April 30, 2012

Capitol Columns


An overcast day at the National Arboretum last week. Probably the most overlooked spot in the city.

April 27, 2012

The merging of agent and idea


My wife says that the only thing that could have made this image more bitingly accurate is if they pushed the spotlight in the second panel to highlight the little artist's face.

It's experiential, we're told. The artist is exploring (remember what I said yesterday about exploration) concepts of race/ethnicity/gender/body image/disability/religion through his or her own standing as one who experiences life through the lenses of said worldview, or at least, has taken on the mantle of affectation for the purposes of producing art that transcends merit and acts as a sort of mass therapy, a quest for validation of a chameleon "I" that seeks little else. In other words, it can be Facebook on canvas.
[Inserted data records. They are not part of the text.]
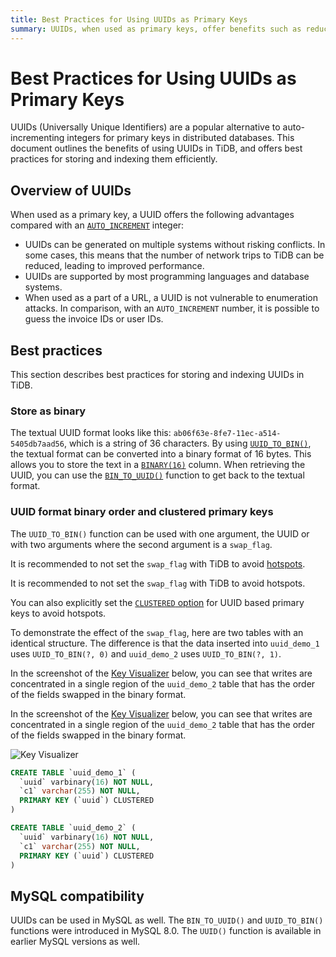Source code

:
 ```yaml
---
title: Best Practices for Using UUIDs as Primary Keys
summary: UUIDs, when used as primary keys, offer benefits such as reduced network trips, support in most programming languages and databases, and protection against enumeration attacks. Storing UUIDs as binary in a `BINARY(16)` column is recommended. It's also advised to avoid setting the `swap_flag` with TiDB to prevent hotspots. MySQL compatibility is available for UUIDs.
---
```


# Best Practices for Using UUIDs as Primary Keys

UUIDs (Universally Unique Identifiers) are a popular alternative to auto-incrementing integers for primary keys in distributed databases. This document outlines the benefits of using UUIDs in TiDB, and offers best practices for storing and indexing them efficiently.

## Overview of UUIDs

When used as a primary key, a UUID offers the following advantages compared with an [`AUTO_INCREMENT`](/auto-increment.md) integer:

- UUIDs can be generated on multiple systems without risking conflicts. In some cases, this means that the number of network trips to TiDB can be reduced, leading to improved performance.
- UUIDs are supported by most programming languages and database systems.
- When used as a part of a URL, a UUID is not vulnerable to enumeration attacks. In comparison, with an `AUTO_INCREMENT` number, it is possible to guess the invoice IDs or user IDs.

## Best practices

This section describes best practices for storing and indexing UUIDs in TiDB.

### Store as binary

The textual UUID format looks like this: `ab06f63e-8fe7-11ec-a514-5405db7aad56`, which is a string of 36 characters. By using [`UUID_TO_BIN()`](/functions-and-operators/miscellaneous-functions.md#uuid_to_bin), the textual format can be converted into a binary format of 16 bytes. This allows you to store the text in a [`BINARY(16)`](/data-type-string.md#binary-type) column. When retrieving the UUID, you can use the [`BIN_TO_UUID()`](/functions-and-operators/miscellaneous-functions.md#bin_to_uuid) function to get back to the textual format.

### UUID format binary order and clustered primary keys

The `UUID_TO_BIN()` function can be used with one argument, the UUID or with two arguments where the second argument is a `swap_flag`.

<CustomContent platform="tidb">

It is recommended to not set the `swap_flag` with TiDB to avoid [hotspots](/best-practices/high-concurrency-best-practices.md).

</CustomContent>

<CustomContent platform="tidb-cloud">

It is recommended to not set the `swap_flag` with TiDB to avoid hotspots.

</CustomContent>

You can also explicitly set the [`CLUSTERED` option](/clustered-indexes.md) for UUID based primary keys to avoid hotspots.

To demonstrate the effect of the `swap_flag`, here are two tables with an identical structure. The difference is that the data inserted into `uuid_demo_1` uses `UUID_TO_BIN(?, 0)` and `uuid_demo_2` uses `UUID_TO_BIN(?, 1)`.

<CustomContent platform="tidb">

In the screenshot of the [Key Visualizer](/dashboard/dashboard-key-visualizer.md) below, you can see that writes are concentrated in a single region of the `uuid_demo_2` table that has the order of the fields swapped in the binary format.

</CustomContent>

<CustomContent platform="tidb-cloud">

In the screenshot of the [Key Visualizer](/tidb-cloud/tune-performance.md#key-visualizer) below, you can see that writes are concentrated in a single region of the `uuid_demo_2` table that has the order of the fields swapped in the binary format.

</CustomContent>

![Key Visualizer](https://docs-download.pingcap.com/media/images/docs/best-practices/uuid_keyviz.png)

```sql
CREATE TABLE `uuid_demo_1` (
  `uuid` varbinary(16) NOT NULL,
  `c1` varchar(255) NOT NULL,
  PRIMARY KEY (`uuid`) CLUSTERED
)
```

```sql
CREATE TABLE `uuid_demo_2` (
  `uuid` varbinary(16) NOT NULL,
  `c1` varchar(255) NOT NULL,
  PRIMARY KEY (`uuid`) CLUSTERED
)
```

## MySQL compatibility

UUIDs can be used in MySQL as well. The `BIN_TO_UUID()` and `UUID_TO_BIN()` functions were introduced in MySQL 8.0. The `UUID()` function is available in earlier MySQL versions as well.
This sort of internal exploration is purported to be able to generate observations that can be more generally applied to the group of people experiencing a certain attribute, or even further, to society itself. This ambition usually stalls once we're actually looking at them.

In the fall, the National Portrait Gallery exhibited a hodgepodge of mostly terrible art from contemporary Asian American artists (there were some stunning images of hair by Zhang Chun Hong), the sort of identity delimiting, unnecessary, patronizing, "hey we're people too" redundant rhetoric that NPR slings on a weekly basis in defense of nothing. But I digress.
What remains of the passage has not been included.